[Stored data]
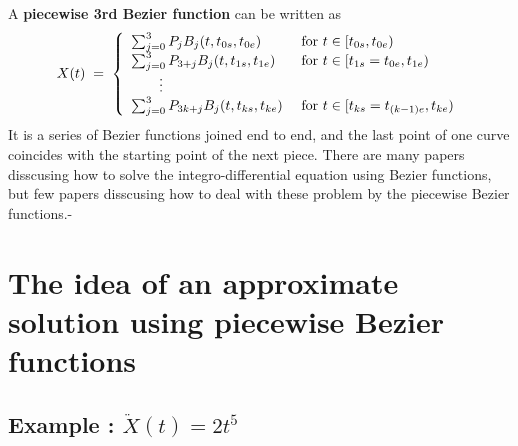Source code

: \documentclass[12pt]{article}
\begin{document}
A \textbf{piecewise 3rd Bezier function} can be written as
%
\begin{align*}
	X(t) \;=\; \left\{ \begin{array}{l l}
		\sum_{j=0}^3 P_j B_j(t,t_{0s},t_{0e}) & \textrm{ for } t\in [t_{0s},t_{0e}) \\
		\sum_{j=0}^3 P_{3+j} B_j(t,t_{1s},t_{1e}) & \textrm{ for } t\in [t_{1s}=t_{0e},t_{1e}) \\
		\qquad \vdots \\
		\sum_{j=0}^3 P_{3k+j} B_j(t,t_{ks},t_{ke}) & \textrm{ for } t\in [t_{ks}=t_{(k-1)e},t_{ke})
	\end{array} \right. 
\end{align*}
%
It is a series of Bezier functions joined end to end, and the last point of one curve coincides with the starting point of the next piece.
There are many papers disscusing how to solve the integro-differential equation using Bezier functions, but few papers disscusing how to deal with these problem by the piecewise Bezier functions.\cite{Lewis:2023}-\cite{Razvarz:2018}





\section{The idea of an approximate solution using piecewise Bezier functions}





\subsection{Example : $\ddot{X}(t) = 2 t^5$}
\end{document}
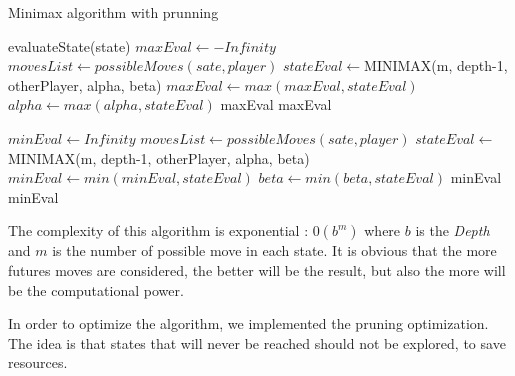 \documentclass{article}
\begin{document}
\begin{algorithm}[H] %
	\caption{Minimax algorithm with prunning}
    \label{alg:minimax}
	\begin{algorithmic}[1]
	            \Return evaluateState(state)
	       \EndIf
    	        \State $maxEval \gets -Infinity$
    	        \State $movesList \gets possibleMoves(sate, player)$
    	                \State $stateEval \gets $MINIMAX(m, depth-1, otherPlayer, alpha, beta)
                        \State $maxEval \gets max(maxEval, stateEval)$
                        \State $alpha \gets max(alpha, stateEval)$
                         \State \Return maxEval \EndIf
    	       \EndFor
    	       \State \Return maxEval

	       \Else
	            \State $minEval \gets Infinity$
    	        \State $movesList \gets possibleMoves(sate, player)$
    	       	     \State $stateEval \gets $ MINIMAX(m, depth-1, otherPlayer, alpha, beta)
                     \State $minEval \gets min(minEval, stateEval)$
                     \State $beta \gets min(beta, stateEval)$
                      \State \Return minEval \EndIf
    	       \EndFor
    	       \State \Return minEval
	       \EndIf

	      \EndFunction

	\end{algorithmic}
\end{algorithm}


The complexity of this algorithm is exponential : $0(b^m)$ where $b$ is the \textit{Depth} and $m$ is the number of possible move in each state.
It is obvious that the more futures moves are considered, the better will be the result, but also the more will be the computational power.


In order to optimize the algorithm, we implemented the pruning optimization. The idea is that states that will never be reached should not be explored, to save resources.
\end{document}
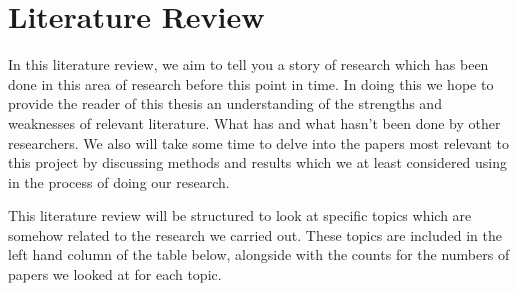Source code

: \section{Literature Review}
In this literature review, we aim to tell you a story of research which has been done in this area of research before this point in time. In doing this we hope to provide the reader of this thesis an understanding of the strengths and weaknesses of relevant literature. What has and what hasn't been done by other researchers. We also will take some time to delve into the papers most relevant to this project by discussing methods and results which we at least considered using in the process of doing our research.\medskip

This literature review will be structured to look at specific topics which are somehow related to the research we carried out. These topics are included in the left hand column of the table below, alongside with the counts for the numbers of papers we looked at for each topic.








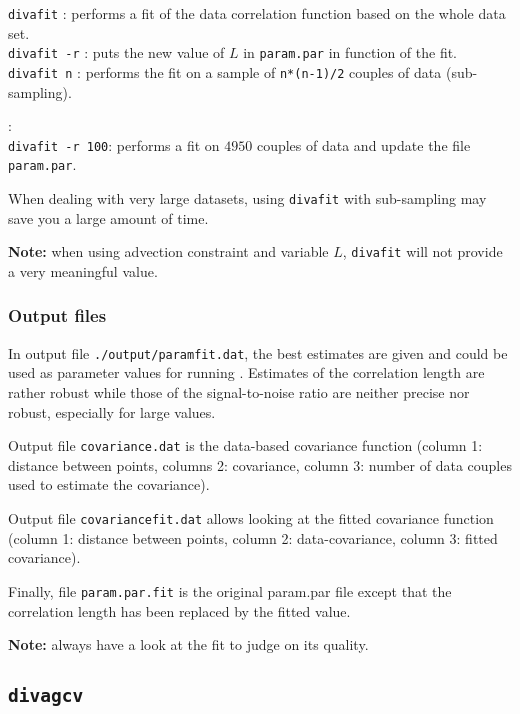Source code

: \texttt{divafit} \qquad: performs a fit of the data correlation function based on the whole data set. \\
\texttt{divafit -r} \qquad: puts the new value of $L$ in \texttt{param.par} in function of the fit.\\
\texttt{divafit n} \qquad: performs the fit on a sample of \texttt{n*(n-1)/2} couples of data (sub-sampling). 

\examples:\\
\texttt{divafit -r 100}: performs a fit on $4950$ couples of data and update the file \texttt{param.par}.

\btips
When dealing with very large datasets, using \texttt{divafit} with sub-sampling may save you a large amount of time.
\etips

\textbf{Note:} when using advection constraint and variable $L$, \texttt{divafit} will not provide a very meaningful value.

\subsubsection{Output files}

In output file \texttt{./output/paramfit.dat}, the best estimates are given and could be used as parameter values for running \diva.
Estimates of the correlation length are rather robust while those of the signal-to-noise ratio are neither precise nor robust, especially for large values.

Output file \texttt{covariance.dat} is the data-based covariance function (column 1: distance between points, columns 2: covariance, column 3: number of data couples used to estimate the covariance). 

Output file \texttt{covariancefit.dat} allows looking at the fitted covariance function (column 1: distance between points, 
column 2: data-covariance, column 3: fitted covariance).

Finally, file \texttt{param.par.fit} is the original param.par file except that the correlation length has been replaced by the fitted value. 

\textbf{Note:} always have a look at the fit to judge on its quality. %

\subsection{\texttt{divagcv}}

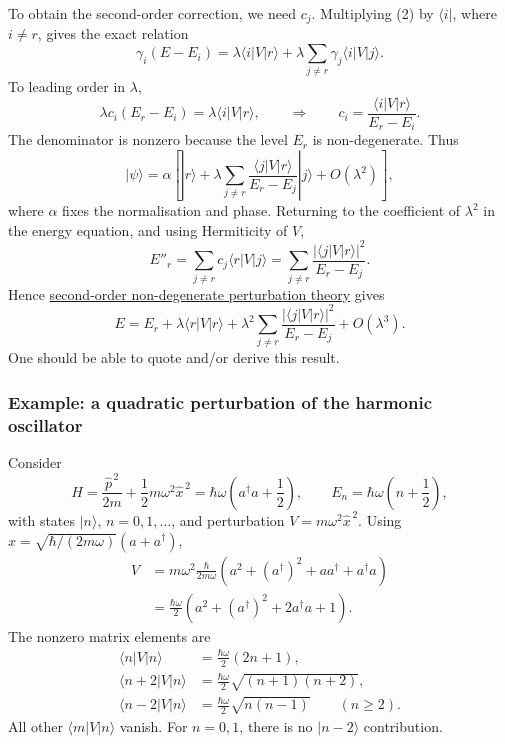 \documentclass[11pt,a4paper]{article}
\begin{document}
To obtain the second-order correction, we need $c_j$.
Multiplying (2) by $\langle i|$,
where $i\ne r$, gives the exact relation
\[
    \gamma_i(E-E_i)=\lambda\langle i|V|r\rangle
        +\lambda\sum_{j\ne r}\gamma_j\langle i|V|j\rangle.
\]
To leading order in $\lambda$,
\[
    \lambda c_i(E_r-E_i)=\lambda\langle i|V|r\rangle,
    \qquad\Longrightarrow\qquad
    c_i=\frac{\langle i|V|r\rangle}{E_r-E_i}.
\]
The denominator is nonzero because the level $E_r$ is non-degenerate.
Thus
\[
    |\psi\rangle=\alpha\left[
        |r\rangle+\lambda\sum_{j\ne r}
        \frac{\langle j|V|r\rangle}{E_r-E_j}|j\rangle
        +O(\lambda^2)\right],
\]
where $\alpha$ fixes the normalisation and phase.
Returning to the coefficient of $\lambda^2$ in the energy equation,
and using Hermiticity of $V$,
\[
    E''_r=\sum_{j\ne r}c_j\langle r|V|j\rangle
         =\sum_{j\ne r}\frac{|\langle j|V|r\rangle|^2}{E_r-E_j}.
\]
Hence \underline{second-order non-degenerate perturbation theory} gives
\[
    \boxed{
    E=E_r+\lambda\langle r|V|r\rangle
        +\lambda^2\sum_{j\ne r}
         \frac{|\langle j|V|r\rangle|^2}{E_r-E_j}
        +O(\lambda^3).
    }
\]
One should be able to quote and/or derive this result.

\subsubsection*{Example: a quadratic perturbation of the harmonic oscillator}

Consider
\[
    H=\frac{\hat p^{\,2}}{2m}+\frac12m\omega^2\hat x^{\,2}
      =\hbar\omega\left(a^\dagger a+\frac12\right),
    \qquad E_n=\hbar\omega\left(n+\frac12\right),
\]
with states $|n\rangle$, $n=0,1,\ldots$, and perturbation
$V=m\omega^2\hat x^{\,2}$. Using
$\hat x=\sqrt{\hbar/(2m\omega)}(a+a^\dagger)$,
\begin{align*}
    V&=m\omega^2\frac{\hbar}{2m\omega}
       \left(a^2+(a^\dagger)^2+aa^\dagger+a^\dagger a\right)\\
     &=\frac{\hbar\omega}{2}
       \left(a^2+(a^\dagger)^2+2a^\dagger a+1\right).
\end{align*}
The nonzero matrix elements are
\[
    \begin{aligned}
        \langle n|V|n\rangle
            &=\frac{\hbar\omega}{2}(2n+1),\\
        \langle n+2|V|n\rangle
            &=\frac{\hbar\omega}{2}\sqrt{(n+1)(n+2)},\\
        \langle n-2|V|n\rangle
            &=\frac{\hbar\omega}{2}\sqrt{n(n-1)}
              \qquad(n\ge2).
    \end{aligned}
\]
All other $\langle m|V|n\rangle$ vanish. For $n=0,1$, there is no
$|n-2\rangle$ contribution.
\end{document}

▶ THE PROBLEM: Once the pictures are removed, output the entries above exactly as given.

▶ EXERCISE OUTPUT:
Source code

: \documentclass[12pt]{article}
\begin{document}
A \textbf{piecewise 3rd Bezier function} can be written as
%
\begin{align*}
	X(t) \;=\; \left\{ \begin{array}{l l}
		\sum_{j=0}^3 P_j B_j(t,t_{0s},t_{0e}) & \textrm{ for } t\in [t_{0s},t_{0e}) \\
		\sum_{j=0}^3 P_{3+j} B_j(t,t_{1s},t_{1e}) & \textrm{ for } t\in [t_{1s}=t_{0e},t_{1e}) \\
		\qquad \vdots \\
		\sum_{j=0}^3 P_{3k+j} B_j(t,t_{ks},t_{ke}) & \textrm{ for } t\in [t_{ks}=t_{(k-1)e},t_{ke})
	\end{array} \right. 
\end{align*}
%
It is a series of Bezier functions joined end to end, and the last point of one curve coincides with the starting point of the next piece.
There are many papers disscusing how to solve the integro-differential equation using Bezier functions, but few papers disscusing how to deal with these problem by the piecewise Bezier functions.\cite{Lewis:2023}-\cite{Razvarz:2018}





\section{The idea of an approximate solution using piecewise Bezier functions}





\subsection{Example : $\ddot{X}(t) = 2 t^5$}
\end{document}
 \documentclass{article}
\begin{document}
\begin{algorithm}[H] %
	\caption{Minimax algorithm with prunning}
    \label{alg:minimax}
	\begin{algorithmic}[1]
	            \Return evaluateState(state)
	       \EndIf
    	        \State $maxEval \gets -Infinity$
    	        \State $movesList \gets possibleMoves(sate, player)$
    	                \State $stateEval \gets $MINIMAX(m, depth-1, otherPlayer, alpha, beta)
                        \State $maxEval \gets max(maxEval, stateEval)$
                        \State $alpha \gets max(alpha, stateEval)$
                         \State \Return maxEval \EndIf
    	       \EndFor
    	       \State \Return maxEval

	       \Else
	            \State $minEval \gets Infinity$
    	        \State $movesList \gets possibleMoves(sate, player)$
    	       	     \State $stateEval \gets $ MINIMAX(m, depth-1, otherPlayer, alpha, beta)
                     \State $minEval \gets min(minEval, stateEval)$
                     \State $beta \gets min(beta, stateEval)$
                      \State \Return minEval \EndIf
    	       \EndFor
    	       \State \Return minEval
	       \EndIf

	      \EndFunction

	\end{algorithmic}
\end{algorithm}


The complexity of this algorithm is exponential : $0(b^m)$ where $b$ is the \textit{Depth} and $m$ is the number of possible move in each state.
It is obvious that the more futures moves are considered, the better will be the result, but also the more will be the computational power.


In order to optimize the algorithm, we implemented the pruning optimization. The idea is that states that will never be reached should not be explored, to save resources.
\end{document}
Source code

: \section{Literature Review}
In this literature review, we aim to tell you a story of research which has been done in this area of research before this point in time. In doing this we hope to provide the reader of this thesis an understanding of the strengths and weaknesses of relevant literature. What has and what hasn't been done by other researchers. We also will take some time to delve into the papers most relevant to this project by discussing methods and results which we at least considered using in the process of doing our research.\medskip

This literature review will be structured to look at specific topics which are somehow related to the research we carried out. These topics are included in the left hand column of the table below, alongside with the counts for the numbers of papers we looked at for each topic.








Source code

: \texttt{divafit} \qquad: performs a fit of the data correlation function based on the whole data set. \\
\texttt{divafit -r} \qquad: puts the new value of $L$ in \texttt{param.par} in function of the fit.\\
\texttt{divafit n} \qquad: performs the fit on a sample of \texttt{n*(n-1)/2} couples of data (sub-sampling). 

\examples:\\
\texttt{divafit -r 100}: performs a fit on $4950$ couples of data and update the file \texttt{param.par}.

\btips
When dealing with very large datasets, using \texttt{divafit} with sub-sampling may save you a large amount of time.
\etips

\textbf{Note:} when using advection constraint and variable $L$, \texttt{divafit} will not provide a very meaningful value.

\subsubsection{Output files}

In output file \texttt{./output/paramfit.dat}, the best estimates are given and could be used as parameter values for running \diva.
Estimates of the correlation length are rather robust while those of the signal-to-noise ratio are neither precise nor robust, especially for large values.

Output file \texttt{covariance.dat} is the data-based covariance function (column 1: distance between points, columns 2: covariance, column 3: number of data couples used to estimate the covariance). 

Output file \texttt{covariancefit.dat} allows looking at the fitted covariance function (column 1: distance between points, 
column 2: data-covariance, column 3: fitted covariance).

Finally, file \texttt{param.par.fit} is the original param.par file except that the correlation length has been replaced by the fitted value. 

\textbf{Note:} always have a look at the fit to judge on its quality. %

\subsection{\texttt{divagcv}}

 \documentclass[11pt,a4paper]{article}
\begin{document}
To obtain the second-order correction, we need $c_j$.
Multiplying (2) by $\langle i|$,
where $i\ne r$, gives the exact relation
\[
    \gamma_i(E-E_i)=\lambda\langle i|V|r\rangle
        +\lambda\sum_{j\ne r}\gamma_j\langle i|V|j\rangle.
\]
To leading order in $\lambda$,
\[
    \lambda c_i(E_r-E_i)=\lambda\langle i|V|r\rangle,
    \qquad\Longrightarrow\qquad
    c_i=\frac{\langle i|V|r\rangle}{E_r-E_i}.
\]
The denominator is nonzero because the level $E_r$ is non-degenerate.
Thus
\[
    |\psi\rangle=\alpha\left[
        |r\rangle+\lambda\sum_{j\ne r}
        \frac{\langle j|V|r\rangle}{E_r-E_j}|j\rangle
        +O(\lambda^2)\right],
\]
where $\alpha$ fixes the normalisation and phase.
Returning to the coefficient of $\lambda^2$ in the energy equation,
and using Hermiticity of $V$,
\[
    E''_r=\sum_{j\ne r}c_j\langle r|V|j\rangle
         =\sum_{j\ne r}\frac{|\langle j|V|r\rangle|^2}{E_r-E_j}.
\]
Hence \underline{second-order non-degenerate perturbation theory} gives
\[
    \boxed{
    E=E_r+\lambda\langle r|V|r\rangle
        +\lambda^2\sum_{j\ne r}
         \frac{|\langle j|V|r\rangle|^2}{E_r-E_j}
        +O(\lambda^3).
    }
\]
One should be able to quote and/or derive this result.

\subsubsection*{Example: a quadratic perturbation of the harmonic oscillator}

Consider
\[
    H=\frac{\hat p^{\,2}}{2m}+\frac12m\omega^2\hat x^{\,2}
      =\hbar\omega\left(a^\dagger a+\frac12\right),
    \qquad E_n=\hbar\omega\left(n+\frac12\right),
\]
with states $|n\rangle$, $n=0,1,\ldots$, and perturbation
$V=m\omega^2\hat x^{\,2}$. Using
$\hat x=\sqrt{\hbar/(2m\omega)}(a+a^\dagger)$,
\begin{align*}
    V&=m\omega^2\frac{\hbar}{2m\omega}
       \left(a^2+(a^\dagger)^2+aa^\dagger+a^\dagger a\right)\\
     &=\frac{\hbar\omega}{2}
       \left(a^2+(a^\dagger)^2+2a^\dagger a+1\right).
\end{align*}
The nonzero matrix elements are
\[
    \begin{aligned}
        \langle n|V|n\rangle
            &=\frac{\hbar\omega}{2}(2n+1),\\
        \langle n+2|V|n\rangle
            &=\frac{\hbar\omega}{2}\sqrt{(n+1)(n+2)},\\
        \langle n-2|V|n\rangle
            &=\frac{\hbar\omega}{2}\sqrt{n(n-1)}
              \qquad(n\ge2).
    \end{aligned}
\]
All other $\langle m|V|n\rangle$ vanish. For $n=0,1$, there is no
$|n-2\rangle$ contribution.
\end{document}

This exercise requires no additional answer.